The problem - Aim for an exact copy of the listing, without any images.

Supplied records -
━━━━━━━━
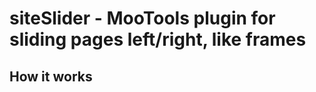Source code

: siteSlider - MooTools plugin for sliding pages left/right, like frames
======================================================================

How it works 
------------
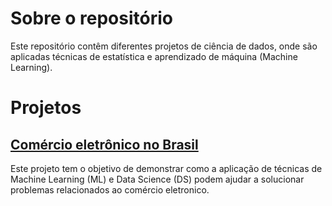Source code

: # Sobre o repositório

Este repositório contêm diferentes projetos de ciência de dados, onde são aplicadas técnicas de estatística e aprendizado de  máquina (Machine Learning).

# Projetos

## [Comércio eletrônico no Brasil](https://github.com/pedrohrafael/data-science/tree/main/projects/brazilian-ecommerce)

Este projeto tem o objetivo de demonstrar como a aplicação de técnicas de Machine Learning (ML) e Data Science (DS) podem ajudar a solucionar problemas relacionados ao comércio eletronico.
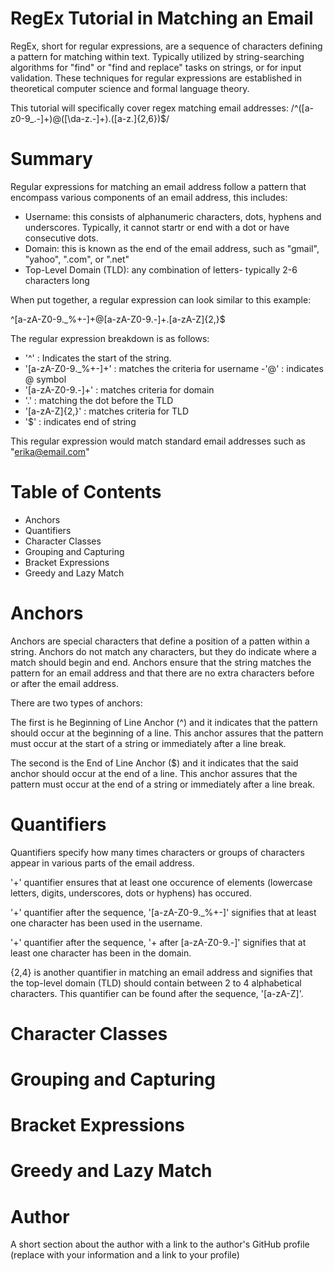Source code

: # RegEx Tutorial in Matching an Email

RegEx, short for regular expressions, are a sequence of characters defining a pattern for matching within text. Typically utilized by string-searching algorithms for "find" or "find and replace" tasks on strings, or for input validation. These techniques for regular expressions are established in theoretical computer science and formal language theory.

This tutorial will specifically cover regex matching email addresses: 
/^([a-z0-9_\.-]+)@([\da-z\.-]+)\.([a-z\.]{2,6})$/

# Summary 
Regular expressions for matching an email address follow a pattern that encompass various components of an email address, this includes:

- Username: this consists of alphanumeric characters, dots, hyphens and underscores. Typically, it cannot startr or end with a dot or have consecutive dots.
- Domain: this is known as the end of the email address, such as "gmail", "yahoo", ".com", or ".net"
- Top-Level Domain (TLD): any combination of letters- typically 2-6 characters long

When put together, a regular expression can look similar to this example:

^[a-zA-Z0-9._%+-]+@[a-zA-Z0-9.-]+\.[a-zA-Z]{2,}$

The regular expression breakdown is as follows:

- '^' : Indicates the start of the string.
- '[a-zA-Z0-9._%+-]+' : matches the criteria for username
-'@' : indicates @ symbol
- '[a-zA-Z0-9.-]+' : matches criteria for domain
- '\.' : matching the dot before the TLD
- '[a-zA-Z]{2,}' : matches criteria for TLD
- '$' : indicates end of string  

This regular expression would match standard email addresses such as "erika@email.com"


# Table of Contents
- Anchors
- Quantifiers
- Character Classes
- Grouping and Capturing
- Bracket Expressions
- Greedy and Lazy Match


# Anchors

Anchors are special characters that define a position of a patten within a string. Anchors do not match any characters, but they do indicate where a match should begin and end. Anchors ensure that the string matches the pattern for an email address and that there are no extra characters before or after the email address. 

There are two types of anchors:

The first is he Beginning of Line Anchor (^) and it indicates that the pattern should occur at the beginning of a line. This anchor assures that the pattern must occur at the start of a string or immediately after a line break. 

The second is the End of Line Anchor ($) and it indicates that the said anchor should occur at the end of a line. This anchor assures that the pattern must occur at the end of a string or immediately after a line break.  



# Quantifiers

Quantifiers specify how many times characters or groups of characters appear in various parts of the email address. 

'+' quantifier ensures that at least one occurence of elements (lowercase letters, digits, underscores, dots or hyphens) has occured.

'+' quantifier after the sequence, '[a-zA-Z0-9._%+-]' signifies that at least one character has been used in the username.

'+' quantifier after the sequence, '+ after [a-zA-Z0-9.-]' signifies that at least one character has been in the domain. 

{2,4} is another quantifier in matching an email address and signifies that the top-level domain (TLD) should contain between 2 to 4 alphabetical characters. This quantifier can be found after the sequence, '[a-zA-Z]'. 


# Character Classes


# Grouping and Capturing


# Bracket Expressions


# Greedy and Lazy Match



# Author

A short section about the author with a link to the author's GitHub profile (replace with your information and a link to your profile)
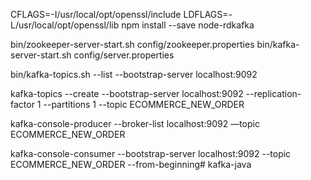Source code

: CFLAGS=-I/usr/local/opt/openssl/include LDFLAGS=-L/usr/local/opt/openssl/lib npm install --save node-rdkafka

bin/zookeeper-server-start.sh config/zookeeper.properties
bin/kafka-server-start.sh config/server.properties

bin/kafka-topics.sh --list --bootstrap-server localhost:9092

kafka-topics --create --bootstrap-server localhost:9092 --replication-factor 1 --partitions 1 --topic ECOMMERCE_NEW_ORDER

kafka-console-producer --broker-list localhost:9092 —topic ECOMMERCE_NEW_ORDER

kafka-console-consumer --bootstrap-server localhost:9092 --topic ECOMMERCE_NEW_ORDER --from-beginning# kafka-java
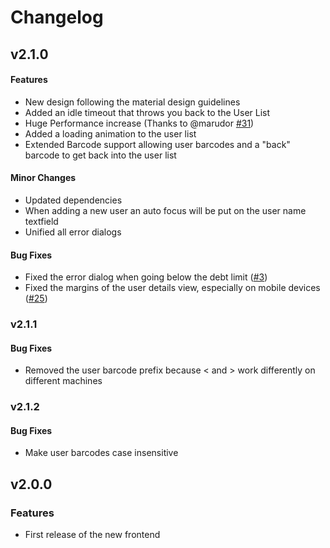# Changelog

## v2.1.0

#### Features

* New design following the material design guidelines
* Added an idle timeout that throws you back to the User List
* Huge Performance increase (Thanks to @marudor [#31](https://github.com/fnordcredit/frontend/pull/31))
* Added a loading animation to the user list
* Extended Barcode support allowing user barcodes and a "back" barcode to get back into the user list

#### Minor Changes

* Updated dependencies
* When adding a new user an auto focus will be put on the user name textfield
* Unified all error dialogs

#### Bug Fixes

* Fixed the error dialog when going below the debt limit ([#3](https://github.com/fnordcredit/frontend/issues/3))
* Fixed the margins of the user details view, especially on mobile devices ([#25](https://github.com/fnordcredit/frontend/issues/25))

### v2.1.1

#### Bug Fixes

* Removed the user barcode prefix because < and > work differently on different machines

### v2.1.2

#### Bug Fixes

* Make user barcodes case insensitive

## v2.0.0

### Features

* First release of the new frontend
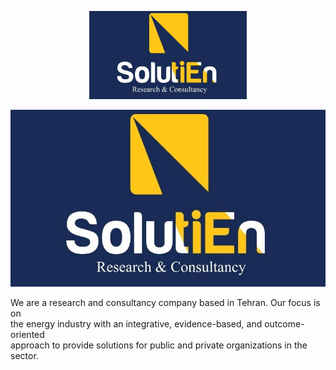 <p align="center" width="100%">
    <img src="https://github.com/SolutiEn/.github/blob/main/profile/logo2.jpg" width="50%" src="logo2.jpg">
</p>

![Image](https://github.com/SolutiEn/.github/blob/main/profile/logo2.jpg)

We are a research and consultancy company based in Tehran. Our focus is on    
the energy industry with an integrative, evidence-based, and outcome-oriented    
approach to provide solutions for public and private organizations in the sector.    
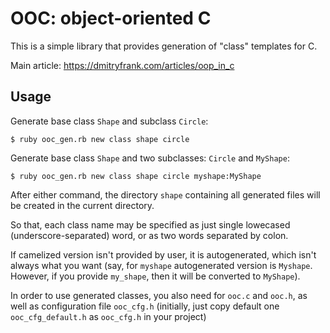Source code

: OOC: object-oriented C
======================

This is a simple library that provides generation of "class" templates for C. 

Main article: https://dmitryfrank.com/articles/oop_in_c

Usage
-----

Generate base class `Shape` and subclass `Circle`:

    $ ruby ooc_gen.rb new class shape circle

Generate base class `Shape` and two subclasses: `Circle` and `MyShape`:

    $ ruby ooc_gen.rb new class shape circle myshape:MyShape

After either command, the directory `shape` containing all generated files will
be created in the current directory.

So that, each class name may be specified as just single lowecased
(underscore-separated) word, or as two words separated by colon.

If camelized version isn't provided by user, it is autogenerated, which isn't
always what you want (say, for `myshape` autogenerated version is `Myshape`.
However, if you provide `my_shape`, then it will be converted to `MyShape`).

In order to use generated classes, you also need for `ooc.c` and `ooc.h`, as
well as configuration file `ooc_cfg.h` (initially, just copy default one
`ooc_cfg_default.h` as `ooc_cfg.h` in your project)

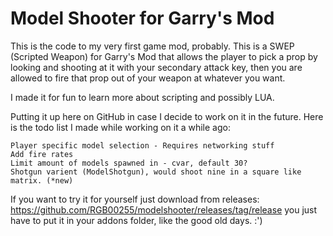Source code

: # Model Shooter for Garry's Mod

This is the code to my very first game mod, probably. This is a SWEP (Scripted Weapon) for Garry's Mod that allows the player to pick a prop by looking and shooting at it with your secondary attack key, then you are allowed to fire that prop out of your weapon at whatever you want.

I made it for fun to learn more about scripting and possibly LUA.

Putting it up here on GitHub in case I decide to work on it in the future. Here is the todo list I made while working on it a while ago:

    Player specific model selection - Requires networking stuff
    Add fire rates
    Limit amount of models spawned in - cvar, default 30?
    Shotgun varient (ModelShotgun), would shoot nine in a square like matrix. (*new)

If you want to try it for yourself just download from releases: https://github.com/RGB00255/modelshooter/releases/tag/release you just have to put it in your addons folder, like the good old days. :')
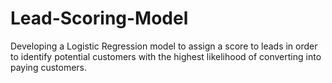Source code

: # Lead-Scoring-Model
Developing a Logistic Regression model to assign a score to leads in order to identify potential customers with the highest likelihood of converting into paying customers.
━━━━━━━━
Exercise output -
Source code

: siteSlider - MooTools plugin for sliding pages left/right, like frames
======================================================================

How it works 
------------
Source code

: # Sobre o repositório

Este repositório contêm diferentes projetos de ciência de dados, onde são aplicadas técnicas de estatística e aprendizado de  máquina (Machine Learning).

# Projetos

## [Comércio eletrônico no Brasil](https://github.com/pedrohrafael/data-science/tree/main/projects/brazilian-ecommerce)

Este projeto tem o objetivo de demonstrar como a aplicação de técnicas de Machine Learning (ML) e Data Science (DS) podem ajudar a solucionar problemas relacionados ao comércio eletronico.
Source code

: # RegEx Tutorial in Matching an Email

RegEx, short for regular expressions, are a sequence of characters defining a pattern for matching within text. Typically utilized by string-searching algorithms for "find" or "find and replace" tasks on strings, or for input validation. These techniques for regular expressions are established in theoretical computer science and formal language theory.

This tutorial will specifically cover regex matching email addresses: 
/^([a-z0-9_\.-]+)@([\da-z\.-]+)\.([a-z\.]{2,6})$/

# Summary 
Regular expressions for matching an email address follow a pattern that encompass various components of an email address, this includes:

- Username: this consists of alphanumeric characters, dots, hyphens and underscores. Typically, it cannot startr or end with a dot or have consecutive dots.
- Domain: this is known as the end of the email address, such as "gmail", "yahoo", ".com", or ".net"
- Top-Level Domain (TLD): any combination of letters- typically 2-6 characters long

When put together, a regular expression can look similar to this example:

^[a-zA-Z0-9._%+-]+@[a-zA-Z0-9.-]+\.[a-zA-Z]{2,}$

The regular expression breakdown is as follows:

- '^' : Indicates the start of the string.
- '[a-zA-Z0-9._%+-]+' : matches the criteria for username
-'@' : indicates @ symbol
- '[a-zA-Z0-9.-]+' : matches criteria for domain
- '\.' : matching the dot before the TLD
- '[a-zA-Z]{2,}' : matches criteria for TLD
- '$' : indicates end of string  

This regular expression would match standard email addresses such as "erika@email.com"


# Table of Contents
- Anchors
- Quantifiers
- Character Classes
- Grouping and Capturing
- Bracket Expressions
- Greedy and Lazy Match


# Anchors

Anchors are special characters that define a position of a patten within a string. Anchors do not match any characters, but they do indicate where a match should begin and end. Anchors ensure that the string matches the pattern for an email address and that there are no extra characters before or after the email address. 

There are two types of anchors:

The first is he Beginning of Line Anchor (^) and it indicates that the pattern should occur at the beginning of a line. This anchor assures that the pattern must occur at the start of a string or immediately after a line break. 

The second is the End of Line Anchor ($) and it indicates that the said anchor should occur at the end of a line. This anchor assures that the pattern must occur at the end of a string or immediately after a line break.  



# Quantifiers

Quantifiers specify how many times characters or groups of characters appear in various parts of the email address. 

'+' quantifier ensures that at least one occurence of elements (lowercase letters, digits, underscores, dots or hyphens) has occured.

'+' quantifier after the sequence, '[a-zA-Z0-9._%+-]' signifies that at least one character has been used in the username.

'+' quantifier after the sequence, '+ after [a-zA-Z0-9.-]' signifies that at least one character has been in the domain. 

{2,4} is another quantifier in matching an email address and signifies that the top-level domain (TLD) should contain between 2 to 4 alphabetical characters. This quantifier can be found after the sequence, '[a-zA-Z]'. 


# Character Classes


# Grouping and Capturing


# Bracket Expressions


# Greedy and Lazy Match



# Author

A short section about the author with a link to the author's GitHub profile (replace with your information and a link to your profile)
Source code

: CFLAGS=-I/usr/local/opt/openssl/include LDFLAGS=-L/usr/local/opt/openssl/lib npm install --save node-rdkafka

bin/zookeeper-server-start.sh config/zookeeper.properties
bin/kafka-server-start.sh config/server.properties

bin/kafka-topics.sh --list --bootstrap-server localhost:9092

kafka-topics --create --bootstrap-server localhost:9092 --replication-factor 1 --partitions 1 --topic ECOMMERCE_NEW_ORDER

kafka-console-producer --broker-list localhost:9092 —topic ECOMMERCE_NEW_ORDER

kafka-console-consumer --bootstrap-server localhost:9092 --topic ECOMMERCE_NEW_ORDER --from-beginning# kafka-java
# Changelog

## v2.1.0

#### Features

* New design following the material design guidelines
* Added an idle timeout that throws you back to the User List
* Huge Performance increase (Thanks to @marudor [#31](https://github.com/fnordcredit/frontend/pull/31))
* Added a loading animation to the user list
* Extended Barcode support allowing user barcodes and a "back" barcode to get back into the user list

#### Minor Changes

* Updated dependencies
* When adding a new user an auto focus will be put on the user name textfield
* Unified all error dialogs

#### Bug Fixes

* Fixed the error dialog when going below the debt limit ([#3](https://github.com/fnordcredit/frontend/issues/3))
* Fixed the margins of the user details view, especially on mobile devices ([#25](https://github.com/fnordcredit/frontend/issues/25))

### v2.1.1

#### Bug Fixes

* Removed the user barcode prefix because < and > work differently on different machines

### v2.1.2

#### Bug Fixes

* Make user barcodes case insensitive

## v2.0.0

### Features

* First release of the new frontend
 <p align="center" width="100%">
    <img src="https://github.com/SolutiEn/.github/blob/main/profile/logo2.jpg" width="50%" src="logo2.jpg">
</p>

![Image](https://github.com/SolutiEn/.github/blob/main/profile/logo2.jpg)

We are a research and consultancy company based in Tehran. Our focus is on    
the energy industry with an integrative, evidence-based, and outcome-oriented    
approach to provide solutions for public and private organizations in the sector.    
Source code

: OOC: object-oriented C
======================

This is a simple library that provides generation of "class" templates for C. 

Main article: https://dmitryfrank.com/articles/oop_in_c

Usage
-----

Generate base class `Shape` and subclass `Circle`:

    $ ruby ooc_gen.rb new class shape circle

Generate base class `Shape` and two subclasses: `Circle` and `MyShape`:

    $ ruby ooc_gen.rb new class shape circle myshape:MyShape

After either command, the directory `shape` containing all generated files will
be created in the current directory.

So that, each class name may be specified as just single lowecased
(underscore-separated) word, or as two words separated by colon.

If camelized version isn't provided by user, it is autogenerated, which isn't
always what you want (say, for `myshape` autogenerated version is `Myshape`.
However, if you provide `my_shape`, then it will be converted to `MyShape`).

In order to use generated classes, you also need for `ooc.c` and `ooc.h`, as
well as configuration file `ooc_cfg.h` (initially, just copy default one
`ooc_cfg_default.h` as `ooc_cfg.h` in your project)

Source code

: # Model Shooter for Garry's Mod

This is the code to my very first game mod, probably. This is a SWEP (Scripted Weapon) for Garry's Mod that allows the player to pick a prop by looking and shooting at it with your secondary attack key, then you are allowed to fire that prop out of your weapon at whatever you want.

I made it for fun to learn more about scripting and possibly LUA.

Putting it up here on GitHub in case I decide to work on it in the future. Here is the todo list I made while working on it a while ago:

    Player specific model selection - Requires networking stuff
    Add fire rates
    Limit amount of models spawned in - cvar, default 30?
    Shotgun varient (ModelShotgun), would shoot nine in a square like matrix. (*new)

If you want to try it for yourself just download from releases: https://github.com/RGB00255/modelshooter/releases/tag/release you just have to put it in your addons folder, like the good old days. :')
Source code

: # Lead-Scoring-Model
Developing a Logistic Regression model to assign a score to leads in order to identify potential customers with the highest likelihood of converting into paying customers.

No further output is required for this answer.